Una comparación lado a lado de las avispas muestra una clara diferencia en la melanización de las venas de las alas para el tipo salvaje y cada mutante. Crédito de la imagen: S. Govind.

 

A medida que los humanos se convierten en una especie que viaja por el espacio, deben enfrentar los desafíos duales y de largo plazo de la microgravedad y la radiación. Una fisiología inmune sólida y genomas intactos son vitales para el éxito de los esfuerzos de exploración espacial tripulada. Los animales y las plantas albergan una amplia gama de patógenos y parásitos microbianos y metazoos. Si bien los efectos del entorno espacial en la órbita terrestre baja están documentados en muchas especies hospedadoras, centrándose en los humanos. Se desconocen los efectos del espacio sobre los patógenos y parásitos que lo acompañan.

 

Al igual que los humanos, las moscas de la fruta (un organismo modelo para la investigación de vuelos espaciales) también presentan una disfunción del sistema inmunológico en el espacio. A pesar de décadas de estudios sobre moscas de la fruta y avispas, se sabía poco sobre cómo interactúan sus sistemas inmunológicos con los parásitos naturales en el espacio.
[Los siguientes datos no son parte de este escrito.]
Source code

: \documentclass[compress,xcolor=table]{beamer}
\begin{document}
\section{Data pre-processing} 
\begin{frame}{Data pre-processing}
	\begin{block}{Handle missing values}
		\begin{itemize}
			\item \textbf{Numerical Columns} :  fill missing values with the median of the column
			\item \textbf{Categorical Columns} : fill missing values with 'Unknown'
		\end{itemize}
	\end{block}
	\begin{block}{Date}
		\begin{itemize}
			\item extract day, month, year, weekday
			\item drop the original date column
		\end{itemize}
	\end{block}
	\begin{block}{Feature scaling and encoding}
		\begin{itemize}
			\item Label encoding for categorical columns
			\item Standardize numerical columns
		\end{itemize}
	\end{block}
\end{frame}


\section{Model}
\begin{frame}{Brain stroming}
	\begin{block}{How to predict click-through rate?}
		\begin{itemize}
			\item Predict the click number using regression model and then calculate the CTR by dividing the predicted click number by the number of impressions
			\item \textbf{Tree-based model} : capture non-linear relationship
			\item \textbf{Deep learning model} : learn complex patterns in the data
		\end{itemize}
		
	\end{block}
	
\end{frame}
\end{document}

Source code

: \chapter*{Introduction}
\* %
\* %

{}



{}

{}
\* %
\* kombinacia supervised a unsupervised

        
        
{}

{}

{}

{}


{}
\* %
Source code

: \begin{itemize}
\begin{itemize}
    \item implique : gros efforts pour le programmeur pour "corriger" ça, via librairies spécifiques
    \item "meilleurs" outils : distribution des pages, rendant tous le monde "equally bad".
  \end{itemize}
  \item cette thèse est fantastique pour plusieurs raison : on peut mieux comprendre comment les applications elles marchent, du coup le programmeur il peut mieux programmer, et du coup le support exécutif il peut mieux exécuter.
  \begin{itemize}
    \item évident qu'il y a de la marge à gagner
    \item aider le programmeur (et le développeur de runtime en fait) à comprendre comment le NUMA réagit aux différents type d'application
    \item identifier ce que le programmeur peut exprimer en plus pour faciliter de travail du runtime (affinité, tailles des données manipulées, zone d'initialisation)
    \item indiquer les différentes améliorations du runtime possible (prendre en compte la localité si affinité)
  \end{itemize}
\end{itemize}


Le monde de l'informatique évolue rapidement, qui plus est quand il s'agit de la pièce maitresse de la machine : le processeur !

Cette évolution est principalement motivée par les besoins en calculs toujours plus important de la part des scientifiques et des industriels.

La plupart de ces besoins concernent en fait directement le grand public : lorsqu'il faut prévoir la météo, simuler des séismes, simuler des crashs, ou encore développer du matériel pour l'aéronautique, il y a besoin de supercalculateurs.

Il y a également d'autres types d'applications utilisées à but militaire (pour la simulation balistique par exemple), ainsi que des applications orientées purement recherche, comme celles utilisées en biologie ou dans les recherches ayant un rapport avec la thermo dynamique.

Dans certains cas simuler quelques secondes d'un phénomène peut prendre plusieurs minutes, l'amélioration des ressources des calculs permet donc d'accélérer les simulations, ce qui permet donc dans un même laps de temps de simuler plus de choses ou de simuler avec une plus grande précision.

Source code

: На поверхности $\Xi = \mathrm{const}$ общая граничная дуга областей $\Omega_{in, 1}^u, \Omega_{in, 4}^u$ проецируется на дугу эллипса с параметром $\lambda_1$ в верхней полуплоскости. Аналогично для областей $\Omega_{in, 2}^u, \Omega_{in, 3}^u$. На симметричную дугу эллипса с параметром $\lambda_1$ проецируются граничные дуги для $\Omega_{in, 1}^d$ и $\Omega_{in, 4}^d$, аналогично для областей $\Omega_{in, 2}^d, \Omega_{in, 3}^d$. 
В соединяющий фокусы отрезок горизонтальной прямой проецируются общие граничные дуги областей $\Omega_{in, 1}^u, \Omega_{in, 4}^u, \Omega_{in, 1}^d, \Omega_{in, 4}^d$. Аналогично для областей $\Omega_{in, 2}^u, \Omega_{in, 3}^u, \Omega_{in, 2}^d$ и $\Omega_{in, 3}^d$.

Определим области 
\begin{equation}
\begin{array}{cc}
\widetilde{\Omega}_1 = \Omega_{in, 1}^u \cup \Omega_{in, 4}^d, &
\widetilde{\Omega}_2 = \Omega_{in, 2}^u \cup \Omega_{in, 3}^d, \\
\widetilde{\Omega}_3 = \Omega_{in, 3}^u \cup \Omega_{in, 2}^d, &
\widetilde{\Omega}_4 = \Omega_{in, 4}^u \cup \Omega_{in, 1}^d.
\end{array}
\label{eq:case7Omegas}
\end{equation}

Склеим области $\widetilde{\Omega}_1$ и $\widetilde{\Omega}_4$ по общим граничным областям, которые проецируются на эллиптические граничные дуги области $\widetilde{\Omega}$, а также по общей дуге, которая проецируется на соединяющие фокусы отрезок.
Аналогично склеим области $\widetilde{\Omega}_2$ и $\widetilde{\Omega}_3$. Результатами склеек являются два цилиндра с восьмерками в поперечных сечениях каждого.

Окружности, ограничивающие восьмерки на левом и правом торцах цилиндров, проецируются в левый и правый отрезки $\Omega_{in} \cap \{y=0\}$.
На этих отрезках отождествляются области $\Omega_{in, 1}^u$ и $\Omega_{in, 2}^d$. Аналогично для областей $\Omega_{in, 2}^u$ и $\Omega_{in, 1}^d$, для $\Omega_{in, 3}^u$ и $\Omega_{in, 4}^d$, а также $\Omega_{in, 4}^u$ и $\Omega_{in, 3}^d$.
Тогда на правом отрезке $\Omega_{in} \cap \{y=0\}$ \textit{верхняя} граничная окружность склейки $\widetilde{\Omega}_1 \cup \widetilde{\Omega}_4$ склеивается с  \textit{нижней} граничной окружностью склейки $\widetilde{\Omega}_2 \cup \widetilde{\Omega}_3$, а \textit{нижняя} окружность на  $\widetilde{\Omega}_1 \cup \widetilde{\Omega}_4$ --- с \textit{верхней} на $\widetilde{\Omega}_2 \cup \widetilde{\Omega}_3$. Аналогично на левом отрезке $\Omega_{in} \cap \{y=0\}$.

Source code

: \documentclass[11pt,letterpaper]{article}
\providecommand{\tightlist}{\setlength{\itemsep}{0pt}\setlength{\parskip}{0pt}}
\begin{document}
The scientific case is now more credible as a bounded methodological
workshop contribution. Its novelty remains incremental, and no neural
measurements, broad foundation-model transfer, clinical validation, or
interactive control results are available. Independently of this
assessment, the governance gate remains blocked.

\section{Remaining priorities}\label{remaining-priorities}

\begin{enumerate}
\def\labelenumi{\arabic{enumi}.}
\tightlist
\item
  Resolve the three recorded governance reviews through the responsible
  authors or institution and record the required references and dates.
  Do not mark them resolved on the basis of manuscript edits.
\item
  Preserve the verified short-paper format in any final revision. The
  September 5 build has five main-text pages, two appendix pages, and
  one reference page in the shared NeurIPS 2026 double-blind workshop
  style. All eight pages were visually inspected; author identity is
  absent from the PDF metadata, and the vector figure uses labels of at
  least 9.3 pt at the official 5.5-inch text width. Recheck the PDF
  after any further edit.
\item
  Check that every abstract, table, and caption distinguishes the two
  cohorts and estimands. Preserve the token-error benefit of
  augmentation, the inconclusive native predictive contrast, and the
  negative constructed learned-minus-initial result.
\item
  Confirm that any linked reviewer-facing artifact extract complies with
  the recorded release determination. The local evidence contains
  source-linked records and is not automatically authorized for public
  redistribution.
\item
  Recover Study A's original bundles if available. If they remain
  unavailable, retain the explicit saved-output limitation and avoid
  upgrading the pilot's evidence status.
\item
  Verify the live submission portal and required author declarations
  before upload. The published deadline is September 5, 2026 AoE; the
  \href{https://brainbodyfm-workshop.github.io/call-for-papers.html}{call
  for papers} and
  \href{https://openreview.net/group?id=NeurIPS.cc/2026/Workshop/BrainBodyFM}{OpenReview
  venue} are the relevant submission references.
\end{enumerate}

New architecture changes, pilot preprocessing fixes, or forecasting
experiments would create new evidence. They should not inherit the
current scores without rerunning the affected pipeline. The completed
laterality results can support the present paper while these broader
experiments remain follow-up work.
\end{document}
Las avispas parasitoides Drosophila modifican la función de las células sanguíneas para suprimir la inmunidad del huésped.

 

En este estudio de vuelos espaciales (el laboratorio Fruit Fly-03 voló a la ISS en SpaceX-14), se examinaron moscas terrestres y espaciales ingenuas y parasitadas de un control libre de tumores y una cepa mutante portadora de tumores en sangre. El estudio se publica en iScience. Sorprendentemente, las moscas sin tumores eran más sensibles al espacio que las moscas con tumores, los vuelos espaciales aumentaron la actividad de los genes inmunológicos e hicieron que los tumores crecieran más en las moscas.

 

Las avispas siguieron siendo dañinas en el espacio, pero algunas desarrollaron cambios físicos heredables. Estos cambios incluyeron "aurum" (color y venas del ala alterados) y "kona" (forma del ala alterada). Las avispas hembras con dos copias de la mutación "kona" no podían poner huevos debido a órganos defectuosos. Este estudio mejorará nuestro conocimiento sobre cómo interactúan los parásitos y los huéspedes.

 

Los resultados muestran que necesitamos estudiar más tipos de organismos, incluidas las plantas y sus parásitos naturales, en el espacio. Esto nos ayudará a aprender más sobre cómo se defienden los anfitriones y cuán peligrosos pueden ser los parásitos en el espacio, lo cual es importante para la salud de los astronautas.

 

Los científicos estadounidenses lanzaron por primera vez moscas de la fruta al espacio en 1947 y desde entonces se han realizado más de 20 experimentos de vuelos espaciales con moscas de la fruta. Los datos de este último experimento, sobre la expresión genética de moscas de la fruta (OSD-588) y dos tipos de avispas (OSD-609 y OSD-610) están disponibles públicamente en el Repositorio Abierto de Datos Científicos de la NASA. Estos datos están disponibles para que cualquiera los use y los compare con otros estudios de vuelos espaciales.